Um filme sobre aquela coisa bonita da coragem

“Porque têm dois tipos de medo e coragem, o meu é de quem finge que nada é perigoso, o seu é de quem sabe que tudo é perigoso nesse mar imenso” – Fragmento do filme Praia do Futuro.

Donato, interpretado pelo ator Wagner Moura, é salva-vidas na Praia do Futuro em Fortaleza. É a figura paterna com quem Airton (Jesuíta Barbosa), mantém uma relação muito próxima. O mais velho é o Aquaman para o menor, alguém que vive no mar e pelo mar não pode ser levado – “como é que o Aquaman vai sumir no mar, se ele já é do mar”. Até que um motoqueiro alemão chega e o herói vai-se embora.

O ato de abandonar a zona de conforto e vivenciar atmosferas novas, de certa forma, é o que permeia todas as obras de Karim Aïnouz, como diretor e/ou roteirista. Os personagens estão desconfortáveis dentro da própria pele. É esse incômodo que alavanca o movimento espacial em João Francisco, Violeta, Djalma e José Renato, personagens dos filmes anteriores.

O que Praia do Futuro dialoga com mais ênfase, em relação aos outros trabalhos, é o entendimento de coragem. Donato percebe a sua fragilidade quando é obrigado a fazer uma escolha e, desse confronto, percebe sua capacidade de transformação.

Aïnouz utiliza personagens masculinos justamente para revelar as delicadezas que envolvem uma relação amorosa entre um casal homossexual e o convívio de um deles com o irmão, intensificando as barreiras morais entre aquilo que se é e o que se espera de um homem.

No filme, o diretor entrelaça as atmosferas sentimentais dos personagens – o irmão, o motoqueiro e o salva-vidas – com os planos físicos e também morais em que se encontram.

Donato e Airton moram na Praia do Futuro, uma região que, apesar do nome, não comporta edifícios e construções em sua orla, a salinidade da maresia é tamanha que o sal penetra o concreto e corrói as estruturas de ferro, inviabilizando qualquer tipo de projeto arquitetônico complexo.
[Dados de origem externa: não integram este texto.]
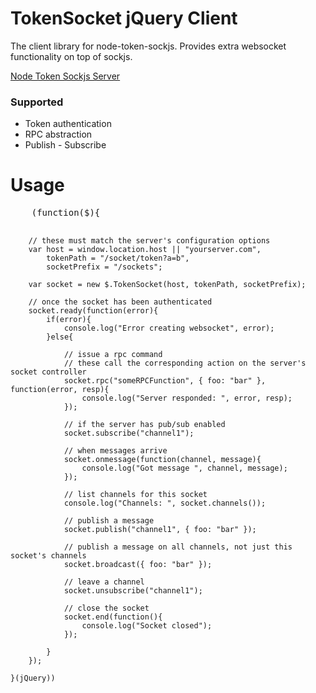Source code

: <h1>TokenSocket jQuery Client</h1>
<p>
	The client library for node-token-sockjs. Provides extra websocket functionality on top of sockjs.
</p>
<p>
	<a href="https://github.com/azuqua/node-token-sockjs">Node Token Sockjs Server</a>
</p>
<h3>Supported</h3>
<ul>
	<li>Token authentication</li>
	<li>RPC abstraction</li>
	<li>Publish - Subscribe</li>
</ul>
<h1>Usage</h1>
<pre>
	(function($){

		// these must match the server's configuration options
		var host = window.location.host || "yourserver.com",
			tokenPath = "/socket/token?a=b",
			socketPrefix = "/sockets";

		var socket = new $.TokenSocket(host, tokenPath, socketPrefix);
		
		// once the socket has been authenticated
		socket.ready(function(error){
			if(error){
				console.log("Error creating websocket", error);
			}else{
				
				// issue a rpc command
				// these call the corresponding action on the server's socket controller
				socket.rpc("someRPCFunction", { foo: "bar" }, function(error, resp){
					console.log("Server responded: ", error, resp);
				});

				// if the server has pub/sub enabled
				socket.subscribe("channel1");
		
				// when messages arrive
				socket.onmessage(function(channel, message){
					console.log("Got message ", channel, message);
				});

				// list channels for this socket
				console.log("Channels: ", socket.channels());

				// publish a message
				socket.publish("channel1", { foo: "bar" });

				// publish a message on all channels, not just this socket's channels
				socket.broadcast({ foo: "bar" });

				// leave a channel
				socket.unsubscribe("channel1");

				// close the socket
				socket.end(function(){
					console.log("Socket closed");
				});

			}
		});

	}(jQuery))
</pre>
A praia é artificial, o lugar onde os irmãos vivem, na verdade, é um aterro, teve a natureza modificada para atender as demandas daquela região, e o mesmo podemos dizer sobre Donato.

Num segundo momento, o cenário é a úmida e fria Berlim no inverno. Uma cidade que foi destruída e reconstruída ao longo das guerras, um lugar onde as coisas se renovam e talvez o salva-vidas, o personagem central da obra, pudesse também se reinventar.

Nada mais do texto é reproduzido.